I was far more bearish about the value of LLM-generated code until mid-2025. There’s been a few key advancements in the last year that changed my mind.
First, coding tools found an effective way to index entire codebases and make them available to coding agents. They no longer waste precious context space searching and ingesting relevant portions of the codebase.
Second, software development roles were successfully separated out into three sub-agents. One researches a task, another takes that research and plans what to do, and the last one takes the plan and implements it. This separation of responsiblities addresses the key problems of “one-shotting”. By introducing human review at the hand-off points, hallucinations can be minimized and corralled.
And third, there’s been many optimizations for the sake of context management. Much like RAM in a classical computer, an agent performs better with more context. Gone are massive global header files telling the agents how to do every possible task they might need to do. This has been replaced by a brief index of tools that can be forked out to a sub-agent, who returns only the juciest data to the parent context.
The models themselves did also get smarter, with more specialized training data. But I think this is the least important advancement compared to the other three I mentioned. I’d rather have an older model in a Copilot/Claude/Cursor harness than a bleeding edge model in a plain chat interface.
The sum of all these advancements has created a moment that must feel like how lumberjacks felt when the chainsaw was invented. A thing that I used to do manually can now be done at a faster rate with the help of automation. No tree service is sending out fleets of unmanned chainsaws to cut down trees. That’s science fiction. And so is replacing developers completely with coding agents. These are new automatic tools that make human programmers faster when you put it in their hands.
What’s all that have to do with the commodification of software?
I think it’s important to explain the mechanism by which software is being commodified. If software used to be a moat, why was that? The rate of development was slow enough that, if you got a lead on competitors, you had time to capitalize on the lead before they caught up. There was a sub-linear benefit to adding more headcount, because coordination costs would increase as described by the Mythical Man Month. If you wanted to catch up, you had to pretty much walk the same path they walked, at roughly the same pace they took.

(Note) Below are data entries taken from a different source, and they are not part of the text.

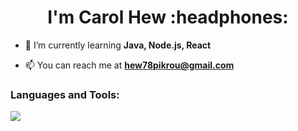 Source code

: <h1 align="center">I'm Carol Hew :headphones:</h1>

- 🌱 I’m currently learning **Java, Node.js, React**

- 📫 You can reach me at **hew78pikrou@gmail.com**

<h3>Languages and Tools:</h3>
<p>
  <a href="https://skillicons.dev">
    <img src="https://skillicons.dev/icons?i=py,html,css,js,php,mongodb,mysql,figma,git"/>
  </a>
</p>
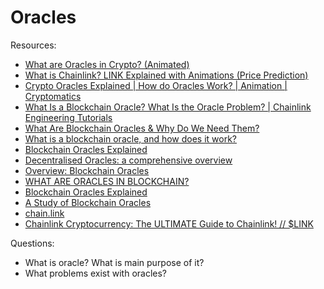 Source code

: # Oracles


Resources:

* [What are Oracles in Crypto? (Animated)](https://www.youtube.com/watch?v=uycQ7ReSt_c&t=3s)
* [What is Chainlink? LINK Explained with Animations (Price Prediction)](https://www.youtube.com/watch?v=GnXsJe2wZ_w)
* [Crypto Oracles Explained | How do Oracles Work? | Animation | Cryptomatics](https://www.youtube.com/watch?v=MNfXtMSgL0A)
* [What Is a Blockchain Oracle? What Is the Oracle Problem? | Chainlink Engineering Tutorials](https://www.youtube.com/watch?v=ZJfkNzyO7-U)
* [What Are Blockchain Oracles & Why Do We Need Them?](https://learn.bybit.com/blockchain/what-are-blockchain-oracles/)
* [What is a blockchain oracle, and how does it work?](https://cointelegraph.com/blockchain-for-beginners/what-is-a-blockchain-oracle-and-how-does-it-work)
* [Blockchain Oracles Explained](https://academy.binance.com/ru/articles/blockchain-oracles-explained)
* [Decentralised Oracles: a comprehensive overview](https://medium.com/fabric-ventures/decentralised-oracles-a-comprehensive-overview-d3168b9a8841)
* [Overview: Blockchain Oracles](https://medium.com/momentum6/overview-blockchain-oracles-21007df8ea48)
* [WHAT ARE ORACLES IN BLOCKCHAIN?](https://www.horizen.io/blockchain-academy/technology/advanced/blockchain-oracle/)
* [Blockchain Oracles Explained](https://coin98.net/what-is-blockchain-oracle)
* [A Study of Blockchain Oracles](https://arxiv.org/pdf/2004.07140.pdf)
* [chain.link](https://chain.link/use-cases)
* [Chainlink Cryptocurrency: The ULTIMATE Guide to Chainlink! // $LINK](https://www.youtube.com/watch?v=m_1uDhsnghw&list=PLZWRruJDdjy2qkkV-T0hluz83rlG6gwXa)

Questions:
* What is oracle? What is main purpose of it?
* What problems exist with oracles?
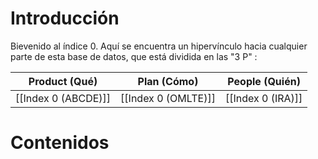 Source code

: 


# Introducción

Bievenido al índice 0. Aquí se encuentra un hipervínculo hacia cualquier parte de esta base de datos, que está dividida en las "3 P" : 

|Product (Qué)| Plan (Cómo) | People (Quién) |
|---|---|---|
|[[Index 0 (ABCDE)]]|[[Index 0 (OMLTE)]]|[[Index 0 (IRA)]]|


# Contenidos




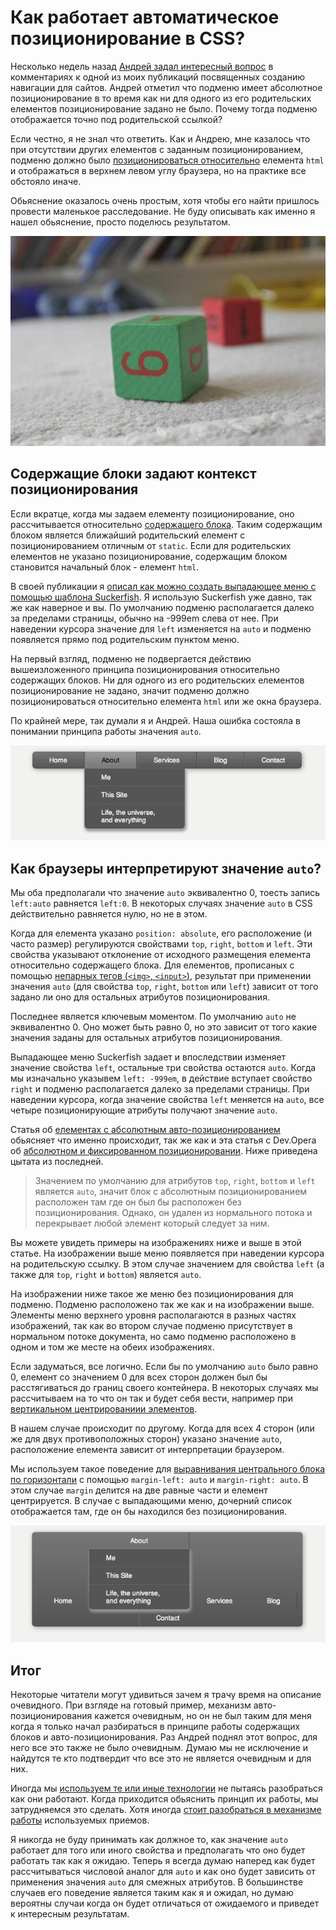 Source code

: # Как работает автоматическое позиционирование в CSS?

Несколько недель назад [Андрей задал интересный вопрос][1] в комментариях к 
одной из моих публикаций посвященных созданию навигации для сайтов. Андрей 
отметил что подменю имеет абсолютное позиционирование в то время как ни для 
одного из его родительских елементов позиционирование задано не было. Почему 
тогда подменю отображается точно под родительской ссылкой?

Если честно, я не знал что ответить. Как и Андрею, мне казалось что при 
отсутствии других елементов с заданным позиционированием, подменю должно было 
[позиционироваться относительно][2] елемента `html` и отображаться в верхнем 
левом углу браузера, но на практике все обстояло иначе. 

Обьяснение оказалось очень простым, хотя чтобы его найти пришлось провести 
маленькое расследование. Не буду описывать как именно я нашел обьяснение, просто 
поделюсь результатом. 

![2 toy wood blocks](img/blocks.jpg?raw=true&repo=how_does_auto_positioning_work_in_css "2 toy wood blocks")

## Содержащие блоки задают контекст позиционирования

Если вкратце, когда мы задаем елементу позиционирование, оно рассчитывается 
относительно [содержащего блока][3]. Таким содержащим блоком является ближайший 
родительский елемент с позиционированием отличным от `static`. Если для 
родительских елементов не указано позиционирование, содержащим блоком становится 
начальный блок - елемент `html`. 

В своей публикации я [описал как можно создать выпадающее меню с помощью 
шаблона Suckerfish][4]. Я использую Suckerfish уже давно, так же как наверное и 
вы. По умолчанию подменю располагается далеко за пределами страницы, обычно на 
-999em слева от нее. При наведении курсора значение для `left` изменяется на 
`auto` и подменю появляется прямо под родительским пунктом меню. 

На первый взгляд, подменю не подвергается действию вышеизложенного принципа 
позиционирования относительно содержащих блоков. Ни для одного из его 
родительских елементов позиционирование не задано, значит подменю должно 
позиционироваться относительно елемента `html` или же окна браузера. 

По крайней мере, так думали я и Андрей. Наша ошибка состояла в понимании 
принципа работы значения `auto`.

![Submenu open when hovering over menu item](img/submenu-open-on-hover.png?raw=true&repo=how_does_auto_positioning_work_in_css "Submenu open when hovering over menu item")

## Как браузеры интерпретируют значение `auto`?

Мы оба предполагали что значение `auto` эквивалентно 0, тоесть запись 
`left:auto` равняется `left:0`. В некоторых случаях значение `auto` в СSS 
действительно равняется нулю, но не в этом. 

Когда для елемента указано `position: absolute`, его расположение (и часто 
размер) регулируются свойствами `top`, `right`, `bottom` и `left`. Эти свойства 
указывают отклонение от исходного размещения елемента относительно содержащего 
блока. Для елементов, прописаных с помощью [непарных тегов (`<img>`, 
`<input>`)][5], результат при применении значения `auto` (для свойства `top`, 
`right`, `bottom` или `left`) зависит от того задано ли оно для остальных 
атрибутов позиционирования. 

Последнее является ключевым моментом. По умолчанию `auto` не эквивалентно 0. Оно 
может быть равно 0, но это зависит от того какие значения заданы для остальных 
атрибутов позиционирования.

Выпадающее меню Suckerfish задает и впоследствии изменяет значение свойства 
`left`, остальные три свойства остаются `auto`. Когда мы изначально указывем 
`left: -999em`, в действие вступает свойство `right` и подменю располагается 
далеко за пределами страницы. При наведении курсора, когда значение свойства 
`left` меняется на `auto`, все четыре позиционирующие атрибуты получают значение 
`auto`.

Статья об [елементах с абсолютным авто-позиционированием][6] обьясняет что 
именно происходит, так же как и эта статья с Dev.Opera об [абсолютном и 
фиксированном позиционировании][7]. Ниже приведена цытата из последней.

>Значением по умолчанию для атрибутов `top`, `right`, `bottom` и `left` является 
`auto`, значит блок с абсолютным позиционированием расположен там где он был бы 
расположен без позиционирования. Однако, он удален из нормального потока и 
перекрывает любой элемент который следует за ним. 

Вы можете увидеть примеры на изображениях ниже и выше в этой статье. На 
изображении выше меню появляется при наведении курсора на родительскую ссылку. В 
этом случае значением для свойства `left` (а также для `top`, `right` и 
`bottom`) является `auto`. 

На изображении ниже такое же меню без позиционирования для подменю. Подменю 
расположено так же как и на изображении выше. Элементы меню верхнего уровня 
располагаются в разных частях изображений, так как во втором случае подменю 
присутствует в нормальном потоке документа, но само подменю расположено в одном 
и том же месте на обеих изображениях. 

Если задуматься, все логично. Если бы по умолчанию `auto` было равно 0, елемент 
со значением 0 для всех сторон должен был бы расстягиваться до границ своего 
контейнера. В некоторых случаях мы рассчитываем на то что он так и будет себя 
вести, например при [вертикальном центрированиии элементов][8]. 

В нашем случае происходит по другому. Когда для всех 4 сторон (или же для двух 
противоположных сторон) указано значение `auto`, расположение елемента зависит 
от интерпретации браузером. 

Мы используем такое поведение для [выравнивания центрального блока по 
горизонтали][9] с помощью `margin-left: auto` и `margin-right: auto`. В этом 
случае `margin` делится на две равные части и елемент центрируется. В случае с 
выпадающими меню, дочерний список отображается там, где он бы находился без 
позиционирования. 

![Submenu visible without positioning applied](img/submenu-without-positioning.png?raw=true&repo=how_does_auto_positioning_work_in_css "Submenu visible without positioning applied")

## Итог

Некоторые читатели могут удивиться зачем я трачу время на описание очевидного. 
При взгляде на готовый пример, механизм авто-позиционирования кажется очевидным, 
но он не был таким для меня когда я только начал разбираться в принципе работы 
содержащих блоков и авто-позиционирования. Раз Андрей поднял этот вопрос, для 
него все это также не было очевидным. Думаю мы не исключение и найдутся те кто 
подтвердит что все это не является очевидным и для них. 

Иногда мы [используем те или иные технологии][10] не пытаясь разобраться как они 
работают. Когда приходится обьяснить принцип их работы, мы затрудняемся это 
сделать. Хотя иногда [стоит разобраться в механизме работы][11] используемых 
приемов. 

Я никогда не буду принимать как должное то, как значение `auto` работает для 
того или иного свойства и предполагать что оно будет работать так как я ожидаю. 
Теперь я всегда думаю наперед как будет рассчитываться числовой аналог для 
`auto` и как оно будет зависить от применения значения `auto` для смежных 
атрибутов. В большинстве случаев его поведение является таким как я и ожидал, но 
думаю вероятны случаи когда он будет отличаться от ожидаемого и приведет к 
интересным результатам. 

[1]: http://www.vanseodesign.com/css/simple-navigation-bar-with-css-and-xhtml/#comment-401638
[2]: http://www.vanseodesign.com/css/css-positioning/
[3]: http://www.w3.org/TR/CSS21/visudet.html#containing-block-details
[4]: http://htmldog.com/articles/suckerfish/dropdowns/
[5]: http://www.w3.org/TR/CSS21/visudet.html#abs-non-replaced-width
[6]: http://www.vision.to/articles/auto-positioning-for-absolute-elements.php
[7]: http://dev.opera.com/articles/view/37-css-absolute-and-fixed-positioning/
[8]: http://www.vanseodesign.com/css/vertical-centering/
[9]: http://www.vanseodesign.com/css/centering-with-css/
[10]: http://www.vanseodesign.com/web-design/echniques-creativity/
[11]: http://www.vanseodesign.com/web-design/how-why/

Historically we’ve been able to incrementally improve developer velocity by getting into the weeds on infrastructure and static analysis, but these were fractional gains. Agentic coding accelerates development velocity in an entirely new way that multiplies instead of increments. If you’re copying books by hand, you can develop cursive writing to do it faster; but you’re still nowhere near what can be achieved by automating with a printing press.
This increase to developer velocity triggers an inflection point in fast-following. Call it supersonic-following if you want to keep with the metaphor. We’ve broken the sound barrier on fast-following. Your competitors will always catch up to you now.
Why don’t the competitors simply stay multiplicitavely further ahead with the help of agentic coding? The LLMs have yet to make a similar supersonic jump in validating good ideas. Product vision is still moving at human speed. You still have to pound the pavement to validate ideas before you code them, or divide your velocity on a shotgun approach. Knowing what to build is not any easier. But building it is multiplicatively easier. This is the same principle fast-following exploited - draft thought leaders for a velocity boost. That boost is much bigger now.
Putting it all together
It’s time to think differently about how we evaluate viable businesses. Are you selling data management? Do you ingest data, collate it, corroborate it, summarize it, reshape it, chart it, etc? Do new customers trust you enough to hand over access to their data? If you can view your business through this lens, you’re poised for success in the age of commoditized software.
Everyone else, you’re about to find out where all the blockchains went.